Das hängt damit zusammen, dass wir dem Objekt zwar in unserer eigenen konkreten Leiblichkeit begegnen, in ihm aber kein ebensolches Gegenüber finden. Schon die makellos polierte Haut des Dinges signalisiert seine Unberührbarkeit. So ist das Objekt zwar real vorhanden, für uns bleibt es aber dennoch eine rein visuelle Erscheinung. Dementsprechend erwarten wir, was wir von dem Anblick virtueller Objekte auf unseren Bildschirmen gewohnt sind: Das Ding könnte sich bewegen. Nun können wir aber wieder nicht wissen, ob es mit seiner leichten Asymmetrie träge zur Seite sinken wird oder ob es sich alsbald wie eine schimmernde Blase weiter aufbläht, um sich vom Boden zu lösen und in die Luft aufzuschweben. Gewicht, Masse und Konsistenz des Objektes sind, genau wie bei den Dingen in computergenerierten Welten, nur aufgrund des Aussehens zu erschließen. Entsteht die Delle durch äußeren Druck oder aufgrund einer inneren Schwäche? Wir können es nicht sagen, weil wir mit künstlichen Körpern wie diesem keine Erfahrungen teilen.

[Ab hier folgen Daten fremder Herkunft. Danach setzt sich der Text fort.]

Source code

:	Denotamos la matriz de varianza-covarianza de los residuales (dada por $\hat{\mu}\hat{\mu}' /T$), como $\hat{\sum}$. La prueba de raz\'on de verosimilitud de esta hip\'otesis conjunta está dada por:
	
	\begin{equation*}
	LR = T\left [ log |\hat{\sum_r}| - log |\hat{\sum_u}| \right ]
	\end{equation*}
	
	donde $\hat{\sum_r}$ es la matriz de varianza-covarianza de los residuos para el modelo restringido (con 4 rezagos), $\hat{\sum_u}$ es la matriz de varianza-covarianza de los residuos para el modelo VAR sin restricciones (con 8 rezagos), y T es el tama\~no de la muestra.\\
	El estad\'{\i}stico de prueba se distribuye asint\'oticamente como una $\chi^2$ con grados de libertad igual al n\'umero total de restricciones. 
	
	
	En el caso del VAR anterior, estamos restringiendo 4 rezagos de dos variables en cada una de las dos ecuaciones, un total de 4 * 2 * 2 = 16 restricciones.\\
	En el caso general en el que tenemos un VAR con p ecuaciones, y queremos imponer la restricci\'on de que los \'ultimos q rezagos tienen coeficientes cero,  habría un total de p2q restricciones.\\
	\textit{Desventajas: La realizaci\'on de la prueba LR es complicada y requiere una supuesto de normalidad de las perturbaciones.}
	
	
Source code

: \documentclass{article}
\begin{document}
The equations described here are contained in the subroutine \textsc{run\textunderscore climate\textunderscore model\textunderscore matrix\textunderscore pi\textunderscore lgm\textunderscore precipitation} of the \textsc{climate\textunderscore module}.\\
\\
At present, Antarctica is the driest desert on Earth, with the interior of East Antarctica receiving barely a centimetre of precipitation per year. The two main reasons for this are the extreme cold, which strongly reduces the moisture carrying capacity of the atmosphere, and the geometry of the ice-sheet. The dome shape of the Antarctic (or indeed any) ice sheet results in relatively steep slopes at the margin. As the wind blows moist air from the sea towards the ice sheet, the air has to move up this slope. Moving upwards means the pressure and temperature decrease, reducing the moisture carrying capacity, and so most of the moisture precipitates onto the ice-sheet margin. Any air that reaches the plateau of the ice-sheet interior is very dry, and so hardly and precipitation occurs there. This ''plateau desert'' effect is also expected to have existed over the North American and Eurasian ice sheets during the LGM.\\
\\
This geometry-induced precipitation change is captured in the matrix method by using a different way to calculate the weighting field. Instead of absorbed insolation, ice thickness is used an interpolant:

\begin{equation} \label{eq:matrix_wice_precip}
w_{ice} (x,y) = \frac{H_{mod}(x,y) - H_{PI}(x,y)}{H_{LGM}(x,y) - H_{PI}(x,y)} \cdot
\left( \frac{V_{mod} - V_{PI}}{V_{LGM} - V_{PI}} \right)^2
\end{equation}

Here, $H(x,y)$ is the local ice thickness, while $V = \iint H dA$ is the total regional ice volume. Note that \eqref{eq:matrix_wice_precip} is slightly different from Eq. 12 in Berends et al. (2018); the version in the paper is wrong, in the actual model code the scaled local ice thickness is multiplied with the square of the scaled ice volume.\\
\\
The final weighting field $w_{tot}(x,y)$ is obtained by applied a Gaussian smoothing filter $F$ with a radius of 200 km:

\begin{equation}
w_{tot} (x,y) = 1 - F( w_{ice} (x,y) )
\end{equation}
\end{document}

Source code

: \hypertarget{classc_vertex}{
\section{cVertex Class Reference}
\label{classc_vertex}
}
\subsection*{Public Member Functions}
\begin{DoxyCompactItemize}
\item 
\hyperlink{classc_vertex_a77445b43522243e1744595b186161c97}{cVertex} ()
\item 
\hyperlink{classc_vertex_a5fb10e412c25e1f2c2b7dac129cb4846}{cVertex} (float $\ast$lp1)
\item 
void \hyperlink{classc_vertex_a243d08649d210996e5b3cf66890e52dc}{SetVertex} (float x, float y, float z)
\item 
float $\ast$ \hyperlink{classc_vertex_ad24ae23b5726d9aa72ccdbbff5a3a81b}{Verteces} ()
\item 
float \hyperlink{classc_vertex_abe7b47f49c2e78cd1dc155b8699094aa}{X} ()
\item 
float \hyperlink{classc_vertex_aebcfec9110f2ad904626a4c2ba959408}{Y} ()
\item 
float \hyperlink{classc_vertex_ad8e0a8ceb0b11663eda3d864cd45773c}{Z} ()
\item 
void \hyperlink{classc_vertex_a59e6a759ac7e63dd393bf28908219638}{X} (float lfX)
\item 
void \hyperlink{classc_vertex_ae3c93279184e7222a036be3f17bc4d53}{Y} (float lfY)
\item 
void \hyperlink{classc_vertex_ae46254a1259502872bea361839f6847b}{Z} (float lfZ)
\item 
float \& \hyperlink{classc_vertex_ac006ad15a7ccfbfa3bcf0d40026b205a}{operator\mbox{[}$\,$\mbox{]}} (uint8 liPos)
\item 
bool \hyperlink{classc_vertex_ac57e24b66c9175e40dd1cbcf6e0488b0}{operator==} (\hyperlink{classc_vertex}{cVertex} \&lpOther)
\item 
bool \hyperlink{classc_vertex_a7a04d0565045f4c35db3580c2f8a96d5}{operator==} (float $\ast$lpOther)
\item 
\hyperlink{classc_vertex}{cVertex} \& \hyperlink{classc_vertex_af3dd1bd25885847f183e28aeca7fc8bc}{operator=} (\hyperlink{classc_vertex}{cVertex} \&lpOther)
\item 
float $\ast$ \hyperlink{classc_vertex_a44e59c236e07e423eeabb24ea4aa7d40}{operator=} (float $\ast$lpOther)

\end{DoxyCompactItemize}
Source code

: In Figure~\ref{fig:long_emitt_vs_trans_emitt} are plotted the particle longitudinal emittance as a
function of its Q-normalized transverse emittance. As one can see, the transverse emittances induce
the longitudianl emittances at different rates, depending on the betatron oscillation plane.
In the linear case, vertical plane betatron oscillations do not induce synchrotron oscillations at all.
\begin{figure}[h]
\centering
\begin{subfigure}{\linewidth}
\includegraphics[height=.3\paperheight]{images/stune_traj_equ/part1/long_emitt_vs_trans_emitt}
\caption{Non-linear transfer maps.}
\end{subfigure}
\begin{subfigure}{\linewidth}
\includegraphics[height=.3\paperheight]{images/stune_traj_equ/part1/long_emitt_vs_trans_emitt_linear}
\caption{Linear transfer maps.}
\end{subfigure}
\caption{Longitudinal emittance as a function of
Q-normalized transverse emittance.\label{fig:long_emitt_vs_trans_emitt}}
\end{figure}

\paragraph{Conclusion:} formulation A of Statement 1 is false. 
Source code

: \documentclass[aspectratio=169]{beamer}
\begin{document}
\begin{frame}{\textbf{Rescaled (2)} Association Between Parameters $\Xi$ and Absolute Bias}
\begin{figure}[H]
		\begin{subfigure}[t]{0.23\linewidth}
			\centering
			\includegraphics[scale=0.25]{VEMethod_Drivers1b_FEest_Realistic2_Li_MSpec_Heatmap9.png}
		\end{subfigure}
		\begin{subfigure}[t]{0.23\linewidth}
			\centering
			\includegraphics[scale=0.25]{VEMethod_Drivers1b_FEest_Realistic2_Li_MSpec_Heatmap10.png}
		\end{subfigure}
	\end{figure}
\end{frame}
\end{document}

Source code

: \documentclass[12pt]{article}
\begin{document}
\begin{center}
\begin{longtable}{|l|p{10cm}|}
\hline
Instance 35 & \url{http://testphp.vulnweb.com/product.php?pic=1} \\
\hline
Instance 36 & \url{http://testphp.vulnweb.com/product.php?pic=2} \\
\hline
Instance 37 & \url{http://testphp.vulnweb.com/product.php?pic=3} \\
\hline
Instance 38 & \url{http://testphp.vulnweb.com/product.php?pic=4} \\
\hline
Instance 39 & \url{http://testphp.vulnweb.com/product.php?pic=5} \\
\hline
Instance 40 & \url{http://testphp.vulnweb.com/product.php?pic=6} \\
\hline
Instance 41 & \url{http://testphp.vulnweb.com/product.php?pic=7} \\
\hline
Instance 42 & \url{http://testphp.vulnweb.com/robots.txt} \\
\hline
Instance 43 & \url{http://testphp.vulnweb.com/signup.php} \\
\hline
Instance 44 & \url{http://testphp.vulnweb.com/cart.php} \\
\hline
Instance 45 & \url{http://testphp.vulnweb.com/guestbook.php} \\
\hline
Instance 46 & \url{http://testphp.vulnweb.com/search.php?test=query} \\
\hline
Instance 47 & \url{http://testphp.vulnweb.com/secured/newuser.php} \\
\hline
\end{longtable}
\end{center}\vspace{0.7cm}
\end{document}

Anders als bei den Würfeln und Kästen von Robert Morris, Donald Judd oder Tony Smith dürfen wir uns hier offenbar nicht länger als Körper zusammen mit anderen Körpern in unserer gemeinsamen Welt zu Hause fühlen. Wir stehen vielmehr irritiert vor einem Fremdkörper, der uns trotz seiner simplen Form immer rätselhafter wird, weil er sich eigentlich nur aus den irrealen Welten, die wir auf unseren Monitoren sehen, materialisiert haben kann. Hier bieten uns auch die Schriften von Maurice Merleau-Ponty, die den Minimalismus der Sechziger Jahre noch so schön erklären konnten, keinen Beistand mehr. So unsicher ist unser Verhältnis zu den Dingen heutzutage schon geworden.